● Raw data
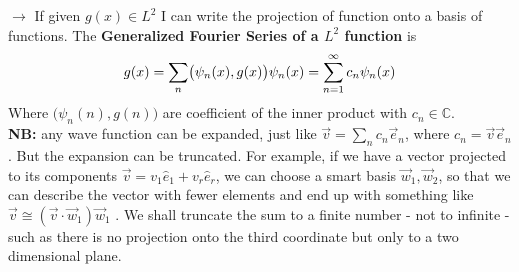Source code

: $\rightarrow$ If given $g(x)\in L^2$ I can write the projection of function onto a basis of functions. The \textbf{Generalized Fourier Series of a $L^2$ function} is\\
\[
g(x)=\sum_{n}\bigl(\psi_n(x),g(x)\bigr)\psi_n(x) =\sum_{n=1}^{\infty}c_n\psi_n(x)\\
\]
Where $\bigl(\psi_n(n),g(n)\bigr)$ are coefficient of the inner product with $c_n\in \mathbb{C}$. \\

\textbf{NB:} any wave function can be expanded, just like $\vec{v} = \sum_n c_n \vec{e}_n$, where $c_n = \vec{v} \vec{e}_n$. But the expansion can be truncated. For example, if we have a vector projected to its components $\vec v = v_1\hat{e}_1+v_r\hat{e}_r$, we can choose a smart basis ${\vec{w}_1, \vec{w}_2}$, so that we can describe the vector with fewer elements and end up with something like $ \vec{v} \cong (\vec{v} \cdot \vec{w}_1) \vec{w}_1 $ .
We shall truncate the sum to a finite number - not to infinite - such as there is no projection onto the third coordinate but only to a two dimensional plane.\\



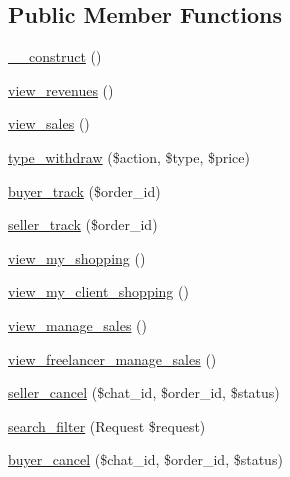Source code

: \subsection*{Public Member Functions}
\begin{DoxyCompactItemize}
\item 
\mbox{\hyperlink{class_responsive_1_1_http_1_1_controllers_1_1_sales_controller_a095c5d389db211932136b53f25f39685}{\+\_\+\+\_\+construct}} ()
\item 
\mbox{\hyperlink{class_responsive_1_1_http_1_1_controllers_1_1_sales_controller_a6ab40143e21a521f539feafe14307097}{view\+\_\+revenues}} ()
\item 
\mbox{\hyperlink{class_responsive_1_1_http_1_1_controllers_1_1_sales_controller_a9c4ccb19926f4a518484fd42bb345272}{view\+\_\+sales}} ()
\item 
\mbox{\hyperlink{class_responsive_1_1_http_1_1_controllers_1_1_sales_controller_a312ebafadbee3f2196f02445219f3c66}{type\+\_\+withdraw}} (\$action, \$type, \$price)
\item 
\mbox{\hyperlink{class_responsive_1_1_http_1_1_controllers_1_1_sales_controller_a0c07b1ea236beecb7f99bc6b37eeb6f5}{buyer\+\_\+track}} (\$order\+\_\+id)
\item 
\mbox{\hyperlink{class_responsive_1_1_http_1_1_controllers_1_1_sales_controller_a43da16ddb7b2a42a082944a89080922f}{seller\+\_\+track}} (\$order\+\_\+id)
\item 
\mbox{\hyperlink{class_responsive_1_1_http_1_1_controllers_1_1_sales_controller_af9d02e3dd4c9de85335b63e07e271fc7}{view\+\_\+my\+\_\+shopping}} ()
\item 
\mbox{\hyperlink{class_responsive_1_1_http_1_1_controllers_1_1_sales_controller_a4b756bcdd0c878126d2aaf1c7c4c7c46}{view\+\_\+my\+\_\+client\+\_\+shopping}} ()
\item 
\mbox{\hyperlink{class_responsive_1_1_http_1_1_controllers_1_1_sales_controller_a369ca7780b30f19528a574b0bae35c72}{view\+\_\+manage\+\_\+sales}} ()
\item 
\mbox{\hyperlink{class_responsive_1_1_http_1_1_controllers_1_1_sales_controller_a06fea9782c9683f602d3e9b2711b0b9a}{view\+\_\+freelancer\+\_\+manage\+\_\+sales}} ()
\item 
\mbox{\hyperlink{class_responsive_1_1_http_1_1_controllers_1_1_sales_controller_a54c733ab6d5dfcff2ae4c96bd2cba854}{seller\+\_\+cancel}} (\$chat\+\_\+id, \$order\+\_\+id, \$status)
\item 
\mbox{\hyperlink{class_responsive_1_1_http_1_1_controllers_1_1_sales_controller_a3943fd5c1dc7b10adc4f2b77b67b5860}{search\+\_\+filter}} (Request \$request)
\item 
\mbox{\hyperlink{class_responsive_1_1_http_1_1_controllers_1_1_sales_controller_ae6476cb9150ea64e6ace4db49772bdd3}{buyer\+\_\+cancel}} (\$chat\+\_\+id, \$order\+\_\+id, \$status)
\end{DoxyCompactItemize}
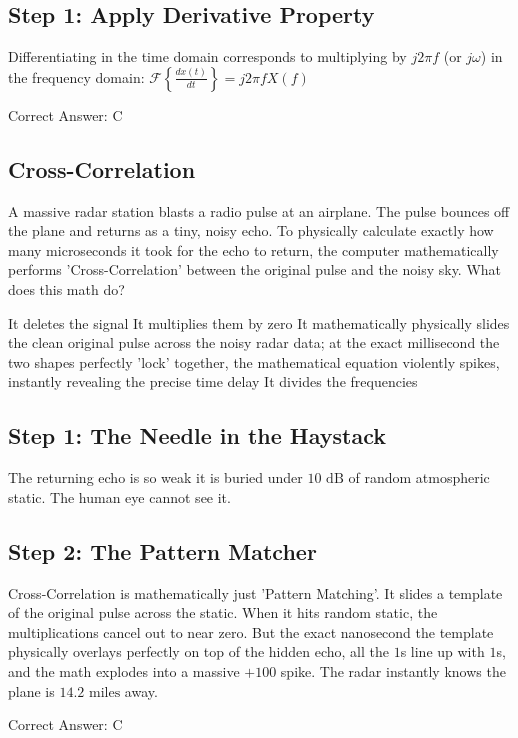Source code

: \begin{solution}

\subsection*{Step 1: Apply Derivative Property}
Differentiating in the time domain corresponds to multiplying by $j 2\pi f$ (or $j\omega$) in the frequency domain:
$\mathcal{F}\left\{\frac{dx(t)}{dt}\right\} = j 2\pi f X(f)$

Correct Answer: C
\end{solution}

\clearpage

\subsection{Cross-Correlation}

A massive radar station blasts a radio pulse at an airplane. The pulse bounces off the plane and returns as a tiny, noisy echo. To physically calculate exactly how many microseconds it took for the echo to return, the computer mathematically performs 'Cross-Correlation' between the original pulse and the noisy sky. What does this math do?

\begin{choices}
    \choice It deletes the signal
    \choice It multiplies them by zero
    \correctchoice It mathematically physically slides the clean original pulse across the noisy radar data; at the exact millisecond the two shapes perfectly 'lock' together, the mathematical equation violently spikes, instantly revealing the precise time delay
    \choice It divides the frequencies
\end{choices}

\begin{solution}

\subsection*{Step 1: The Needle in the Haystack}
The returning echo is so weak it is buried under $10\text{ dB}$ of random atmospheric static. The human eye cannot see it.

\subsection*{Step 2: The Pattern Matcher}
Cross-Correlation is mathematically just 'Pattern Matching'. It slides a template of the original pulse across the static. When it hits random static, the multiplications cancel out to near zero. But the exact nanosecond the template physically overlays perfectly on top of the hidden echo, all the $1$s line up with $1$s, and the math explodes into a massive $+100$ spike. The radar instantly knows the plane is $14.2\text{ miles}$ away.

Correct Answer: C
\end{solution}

● Activity
What I need is every record written out exactly, minus the pictures.

● Response to the task
Source code

: $\rightarrow$ If given $g(x)\in L^2$ I can write the projection of function onto a basis of functions. The \textbf{Generalized Fourier Series of a $L^2$ function} is\\
\[
g(x)=\sum_{n}\bigl(\psi_n(x),g(x)\bigr)\psi_n(x) =\sum_{n=1}^{\infty}c_n\psi_n(x)\\
\]
Where $\bigl(\psi_n(n),g(n)\bigr)$ are coefficient of the inner product with $c_n\in \mathbb{C}$. \\

\textbf{NB:} any wave function can be expanded, just like $\vec{v} = \sum_n c_n \vec{e}_n$, where $c_n = \vec{v} \vec{e}_n$. But the expansion can be truncated. For example, if we have a vector projected to its components $\vec v = v_1\hat{e}_1+v_r\hat{e}_r$, we can choose a smart basis ${\vec{w}_1, \vec{w}_2}$, so that we can describe the vector with fewer elements and end up with something like $ \vec{v} \cong (\vec{v} \cdot \vec{w}_1) \vec{w}_1 $ .
We shall truncate the sum to a finite number - not to infinite - such as there is no projection onto the third coordinate but only to a two dimensional plane.\\



Source code

: \subsection*{Public Member Functions}
\begin{DoxyCompactItemize}
\item 
\mbox{\hyperlink{class_responsive_1_1_http_1_1_controllers_1_1_sales_controller_a095c5d389db211932136b53f25f39685}{\+\_\+\+\_\+construct}} ()
\item 
\mbox{\hyperlink{class_responsive_1_1_http_1_1_controllers_1_1_sales_controller_a6ab40143e21a521f539feafe14307097}{view\+\_\+revenues}} ()
\item 
\mbox{\hyperlink{class_responsive_1_1_http_1_1_controllers_1_1_sales_controller_a9c4ccb19926f4a518484fd42bb345272}{view\+\_\+sales}} ()
\item 
\mbox{\hyperlink{class_responsive_1_1_http_1_1_controllers_1_1_sales_controller_a312ebafadbee3f2196f02445219f3c66}{type\+\_\+withdraw}} (\$action, \$type, \$price)
\item 
\mbox{\hyperlink{class_responsive_1_1_http_1_1_controllers_1_1_sales_controller_a0c07b1ea236beecb7f99bc6b37eeb6f5}{buyer\+\_\+track}} (\$order\+\_\+id)
\item 
\mbox{\hyperlink{class_responsive_1_1_http_1_1_controllers_1_1_sales_controller_a43da16ddb7b2a42a082944a89080922f}{seller\+\_\+track}} (\$order\+\_\+id)
\item 
\mbox{\hyperlink{class_responsive_1_1_http_1_1_controllers_1_1_sales_controller_af9d02e3dd4c9de85335b63e07e271fc7}{view\+\_\+my\+\_\+shopping}} ()
\item 
\mbox{\hyperlink{class_responsive_1_1_http_1_1_controllers_1_1_sales_controller_a4b756bcdd0c878126d2aaf1c7c4c7c46}{view\+\_\+my\+\_\+client\+\_\+shopping}} ()
\item 
\mbox{\hyperlink{class_responsive_1_1_http_1_1_controllers_1_1_sales_controller_a369ca7780b30f19528a574b0bae35c72}{view\+\_\+manage\+\_\+sales}} ()
\item 
\mbox{\hyperlink{class_responsive_1_1_http_1_1_controllers_1_1_sales_controller_a06fea9782c9683f602d3e9b2711b0b9a}{view\+\_\+freelancer\+\_\+manage\+\_\+sales}} ()
\item 
\mbox{\hyperlink{class_responsive_1_1_http_1_1_controllers_1_1_sales_controller_a54c733ab6d5dfcff2ae4c96bd2cba854}{seller\+\_\+cancel}} (\$chat\+\_\+id, \$order\+\_\+id, \$status)
\item 
\mbox{\hyperlink{class_responsive_1_1_http_1_1_controllers_1_1_sales_controller_a3943fd5c1dc7b10adc4f2b77b67b5860}{search\+\_\+filter}} (Request \$request)
\item 
\mbox{\hyperlink{class_responsive_1_1_http_1_1_controllers_1_1_sales_controller_ae6476cb9150ea64e6ace4db49772bdd3}{buyer\+\_\+cancel}} (\$chat\+\_\+id, \$order\+\_\+id, \$status)
\end{DoxyCompactItemize}
Source code

: \begin{solution}

\subsection*{Step 1: Apply Derivative Property}
Differentiating in the time domain corresponds to multiplying by $j 2\pi f$ (or $j\omega$) in the frequency domain:
$\mathcal{F}\left\{\frac{dx(t)}{dt}\right\} = j 2\pi f X(f)$

Correct Answer: C
\end{solution}

\clearpage

\subsection{Cross-Correlation}

A massive radar station blasts a radio pulse at an airplane. The pulse bounces off the plane and returns as a tiny, noisy echo. To physically calculate exactly how many microseconds it took for the echo to return, the computer mathematically performs 'Cross-Correlation' between the original pulse and the noisy sky. What does this math do?

\begin{choices}
    \choice It deletes the signal
    \choice It multiplies them by zero
    \correctchoice It mathematically physically slides the clean original pulse across the noisy radar data; at the exact millisecond the two shapes perfectly 'lock' together, the mathematical equation violently spikes, instantly revealing the precise time delay
    \choice It divides the frequencies
\end{choices}

\begin{solution}

\subsection*{Step 1: The Needle in the Haystack}
The returning echo is so weak it is buried under $10\text{ dB}$ of random atmospheric static. The human eye cannot see it.

\subsection*{Step 2: The Pattern Matcher}
Cross-Correlation is mathematically just 'Pattern Matching'. It slides a template of the original pulse across the static. When it hits random static, the multiplications cancel out to near zero. But the exact nanosecond the template physically overlays perfectly on top of the hidden echo, all the $1$s line up with $1$s, and the math explodes into a massive $+100$ spike. The radar instantly knows the plane is $14.2\text{ miles}$ away.

Correct Answer: C
\end{solution}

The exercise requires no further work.